● Problem statement
Print the entries exactly; no image belongs in the copy.

● Working data
*-*-*

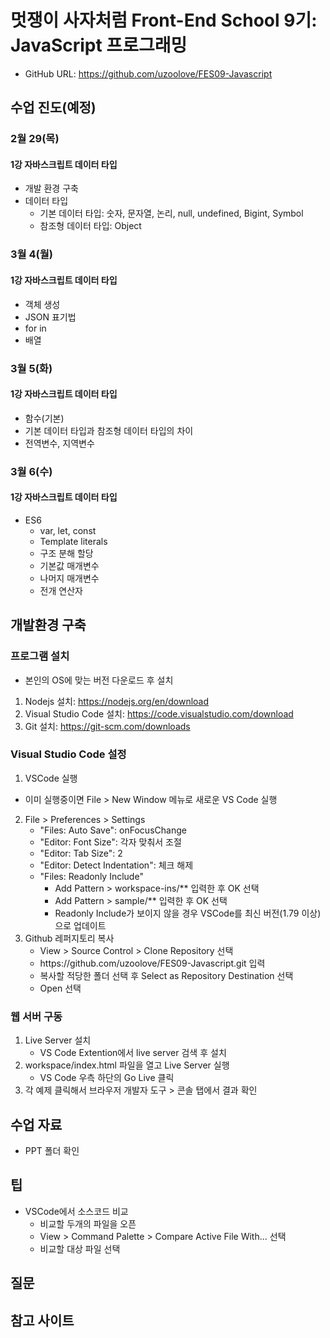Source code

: # 멋쟁이 사자처럼 Front-End School 9기: JavaScript 프로그래밍
* GitHub URL: https://github.com/uzoolove/FES09-Javascript

## 수업 진도(예정)
### 2월 29(목)
#### 1강 자바스크립트 데이터 타입
* 개발 환경 구축
* 데이터 타입
  - 기본 데이터 타입: 숫자, 문자열, 논리, null, undefined, Bigint, Symbol
  - 참조형 데이터 타입: Object
  
### 3월 4(월)
#### 1강 자바스크립트 데이터 타입
* 객체 생성
* JSON 표기법
* for in
* 배열

### 3월 5(화)
#### 1강 자바스크립트 데이터 타입
* 함수(기본)
* 기본 데이터 타입과 참조형 데이터 타입의 차이
* 전역변수, 지역변수

### 3월 6(수)
#### 1강 자바스크립트 데이터 타입
* ES6
  - var, let, const
  - Template literals
  - 구조 분해 할당
  - 기본값 매개변수
  - 나머지 매개변수
  - 전개 연산자




## 개발환경 구축
### 프로그램 설치
* 본인의 OS에 맞는 버전 다운로드 후 설치
1. Nodejs 설치: https://nodejs.org/en/download
2. Visual Studio Code 설치: https://code.visualstudio.com/download
3. Git 설치: https://git-scm.com/downloads

### Visual Studio Code 설정
1. VSCode 실행
  * 이미 실행중이면 File > New Window 메뉴로 새로운 VS Code 실행
2. File > Preferences > Settings
	* "Files: Auto Save": onFocusChange
	* "Editor: Font Size": 각자 맞춰서 조절
	* "Editor: Tab Size": 2
	* "Editor: Detect Indentation": 체크 해제
	* "Files: Readonly Include"
		- Add Pattern > workspace-ins/** 입력한 후 OK 선택
		- Add Pattern > sample/** 입력한 후 OK 선택
		- Readonly Include가 보이지 않을 경우 VSCode를 최신 버전(1.79 이상)으로 업데이트
3. Github 레퍼지토리 복사
	* View > Source Control > Clone Repository 선택
	* <nohyper>https</nohyper>://github.com/uzoolove/FES09-Javascript.git 입력
	* 복사할 적당한 폴더 선택 후 Select as Repository Destination 선택
	* Open 선택

### 웹 서버 구동
1. Live Server 설치
	- VS Code Extention에서 live server 검색 후 설치
2. workspace/index.html 파일을 열고 Live Server 실행
	- VS Code 우측 하단의 Go Live 클릭
3. 각 예제 클릭해서 브라우저 개발자 도구 > 콘솔 탭에서 결과 확인

## 수업 자료
* PPT 폴더 확인

## 팁
* VSCode에서 소스코드 비교
  - 비교할 두개의 파일을 오픈
  - View > Command Palette > Compare Active File With... 선택
  - 비교할 대상 파일 선택

## 질문


## 참고 사이트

*-*-*

● Your solution
Source code

: # 멋쟁이 사자처럼 Front-End School 9기: JavaScript 프로그래밍
* GitHub URL: https://github.com/uzoolove/FES09-Javascript

## 수업 진도(예정)
### 2월 29(목)
#### 1강 자바스크립트 데이터 타입
* 개발 환경 구축
* 데이터 타입
  - 기본 데이터 타입: 숫자, 문자열, 논리, null, undefined, Bigint, Symbol
  - 참조형 데이터 타입: Object
  
### 3월 4(월)
#### 1강 자바스크립트 데이터 타입
* 객체 생성
* JSON 표기법
* for in
* 배열

### 3월 5(화)
#### 1강 자바스크립트 데이터 타입
* 함수(기본)
* 기본 데이터 타입과 참조형 데이터 타입의 차이
* 전역변수, 지역변수

### 3월 6(수)
#### 1강 자바스크립트 데이터 타입
* ES6
  - var, let, const
  - Template literals
  - 구조 분해 할당
  - 기본값 매개변수
  - 나머지 매개변수
  - 전개 연산자




## 개발환경 구축
### 프로그램 설치
* 본인의 OS에 맞는 버전 다운로드 후 설치
1. Nodejs 설치: https://nodejs.org/en/download
2. Visual Studio Code 설치: https://code.visualstudio.com/download
3. Git 설치: https://git-scm.com/downloads

### Visual Studio Code 설정
1. VSCode 실행
  * 이미 실행중이면 File > New Window 메뉴로 새로운 VS Code 실행
2. File > Preferences > Settings
	* "Files: Auto Save": onFocusChange
	* "Editor: Font Size": 각자 맞춰서 조절
	* "Editor: Tab Size": 2
	* "Editor: Detect Indentation": 체크 해제
	* "Files: Readonly Include"
		- Add Pattern > workspace-ins/** 입력한 후 OK 선택
		- Add Pattern > sample/** 입력한 후 OK 선택
		- Readonly Include가 보이지 않을 경우 VSCode를 최신 버전(1.79 이상)으로 업데이트
3. Github 레퍼지토리 복사
	* View > Source Control > Clone Repository 선택
	* <nohyper>https</nohyper>://github.com/uzoolove/FES09-Javascript.git 입력
	* 복사할 적당한 폴더 선택 후 Select as Repository Destination 선택
	* Open 선택

### 웹 서버 구동
1. Live Server 설치
	- VS Code Extention에서 live server 검색 후 설치
2. workspace/index.html 파일을 열고 Live Server 실행
	- VS Code 우측 하단의 Go Live 클릭
3. 각 예제 클릭해서 브라우저 개발자 도구 > 콘솔 탭에서 결과 확인

## 수업 자료
* PPT 폴더 확인

## 팁
* VSCode에서 소스코드 비교
  - 비교할 두개의 파일을 오픈
  - View > Command Palette > Compare Active File With... 선택
  - 비교할 대상 파일 선택

## 질문


## 참고 사이트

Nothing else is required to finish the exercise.